Word for word, restate the lines from the one holding "- 🌱 I’m currently learning ..." through the end of the data below, including both endpoints and nothing more.

| DATA EXTRACT |
==================================================

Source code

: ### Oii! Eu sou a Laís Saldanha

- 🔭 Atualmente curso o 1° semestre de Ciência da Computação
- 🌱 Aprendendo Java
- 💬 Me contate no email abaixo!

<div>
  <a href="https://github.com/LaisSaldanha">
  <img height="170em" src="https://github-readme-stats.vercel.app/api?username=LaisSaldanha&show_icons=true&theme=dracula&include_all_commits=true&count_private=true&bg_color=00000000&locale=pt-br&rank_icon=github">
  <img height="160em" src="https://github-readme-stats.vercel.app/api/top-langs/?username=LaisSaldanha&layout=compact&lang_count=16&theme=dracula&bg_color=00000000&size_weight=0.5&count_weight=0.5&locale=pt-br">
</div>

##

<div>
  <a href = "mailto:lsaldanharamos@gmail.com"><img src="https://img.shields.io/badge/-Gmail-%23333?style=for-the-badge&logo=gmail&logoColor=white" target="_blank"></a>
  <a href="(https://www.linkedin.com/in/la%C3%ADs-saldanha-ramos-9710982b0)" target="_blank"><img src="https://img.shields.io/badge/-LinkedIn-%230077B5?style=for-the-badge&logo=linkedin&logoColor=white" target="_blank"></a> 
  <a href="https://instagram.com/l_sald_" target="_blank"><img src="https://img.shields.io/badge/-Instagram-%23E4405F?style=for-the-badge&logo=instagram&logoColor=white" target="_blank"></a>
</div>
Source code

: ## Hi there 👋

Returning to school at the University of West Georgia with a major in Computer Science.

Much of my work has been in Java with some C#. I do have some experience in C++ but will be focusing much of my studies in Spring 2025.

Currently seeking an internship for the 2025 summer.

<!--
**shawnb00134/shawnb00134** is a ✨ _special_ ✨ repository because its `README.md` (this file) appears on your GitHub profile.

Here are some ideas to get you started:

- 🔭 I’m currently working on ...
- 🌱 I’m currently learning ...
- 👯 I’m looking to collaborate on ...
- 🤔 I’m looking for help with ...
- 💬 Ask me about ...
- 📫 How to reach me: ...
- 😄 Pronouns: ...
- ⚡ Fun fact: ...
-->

==================================================

| RESPONSE TO THIS TASK |
- 🌱 I’m currently learning ...
- 👯 I’m looking to collaborate on ...
- 🤔 I’m looking for help with ...
- 💬 Ask me about ...
- 📫 How to reach me: ...
- 😄 Pronouns: ...
- ⚡ Fun fact: ...
-->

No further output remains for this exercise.